[Saved entries]
::::
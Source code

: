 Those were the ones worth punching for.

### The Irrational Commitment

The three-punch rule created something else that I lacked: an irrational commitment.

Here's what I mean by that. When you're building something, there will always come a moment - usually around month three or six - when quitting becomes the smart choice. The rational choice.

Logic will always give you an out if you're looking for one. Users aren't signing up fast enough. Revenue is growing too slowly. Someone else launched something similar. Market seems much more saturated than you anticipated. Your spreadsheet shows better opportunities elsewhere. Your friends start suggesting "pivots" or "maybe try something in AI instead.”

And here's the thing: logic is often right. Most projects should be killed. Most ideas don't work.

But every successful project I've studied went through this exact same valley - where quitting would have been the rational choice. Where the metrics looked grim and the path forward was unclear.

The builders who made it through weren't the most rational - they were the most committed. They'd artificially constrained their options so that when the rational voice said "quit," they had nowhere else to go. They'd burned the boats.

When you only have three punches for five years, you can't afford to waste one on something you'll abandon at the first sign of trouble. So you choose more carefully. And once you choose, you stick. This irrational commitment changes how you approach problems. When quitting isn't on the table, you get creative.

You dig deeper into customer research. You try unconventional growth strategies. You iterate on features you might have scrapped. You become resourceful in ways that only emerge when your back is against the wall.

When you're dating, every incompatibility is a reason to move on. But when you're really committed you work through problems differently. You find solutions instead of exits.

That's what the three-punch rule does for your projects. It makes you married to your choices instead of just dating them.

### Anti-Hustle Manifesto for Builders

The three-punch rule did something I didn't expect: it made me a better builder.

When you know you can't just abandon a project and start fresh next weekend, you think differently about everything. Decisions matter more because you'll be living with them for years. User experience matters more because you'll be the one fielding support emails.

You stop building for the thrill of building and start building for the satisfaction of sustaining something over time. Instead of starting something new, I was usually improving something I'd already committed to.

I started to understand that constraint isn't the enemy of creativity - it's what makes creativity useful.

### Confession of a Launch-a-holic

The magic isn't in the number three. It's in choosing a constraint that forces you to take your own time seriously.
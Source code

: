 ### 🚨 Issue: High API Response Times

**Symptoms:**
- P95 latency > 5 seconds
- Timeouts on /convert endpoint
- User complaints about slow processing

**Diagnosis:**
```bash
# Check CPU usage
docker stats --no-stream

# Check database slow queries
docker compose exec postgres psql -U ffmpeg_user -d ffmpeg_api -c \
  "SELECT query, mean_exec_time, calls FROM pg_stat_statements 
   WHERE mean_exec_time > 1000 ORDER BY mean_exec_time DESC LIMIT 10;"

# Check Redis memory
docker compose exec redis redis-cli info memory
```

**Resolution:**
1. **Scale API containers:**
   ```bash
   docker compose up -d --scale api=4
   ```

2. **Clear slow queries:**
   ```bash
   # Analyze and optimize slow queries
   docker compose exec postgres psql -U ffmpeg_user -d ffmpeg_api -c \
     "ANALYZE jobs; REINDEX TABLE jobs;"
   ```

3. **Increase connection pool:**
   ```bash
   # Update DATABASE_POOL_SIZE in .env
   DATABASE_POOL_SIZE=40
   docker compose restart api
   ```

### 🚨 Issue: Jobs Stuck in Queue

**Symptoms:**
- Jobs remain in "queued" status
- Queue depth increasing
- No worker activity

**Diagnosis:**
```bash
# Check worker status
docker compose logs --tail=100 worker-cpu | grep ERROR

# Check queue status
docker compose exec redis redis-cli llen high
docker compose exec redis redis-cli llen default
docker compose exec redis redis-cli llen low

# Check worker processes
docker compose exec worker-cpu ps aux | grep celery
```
::::
All lines above between those holding "Logic will always" and "But every successful", inclusive, must be set down unchanged, and no other line may be included.

**ANSWER SECTION**:
Logic will always give you an out if you're looking for one. Users aren't signing up fast enough. Revenue is growing too slowly. Someone else launched something similar. Market seems much more saturated than you anticipated. Your spreadsheet shows better opportunities elsewhere. Your friends start suggesting "pivots" or "maybe try something in AI instead.”

And here's the thing: logic is often right. Most projects should be killed. Most ideas don't work.

But every successful project I've studied went through this exact same valley - where quitting would have been the rational choice. Where the metrics looked grim and the path forward was unclear.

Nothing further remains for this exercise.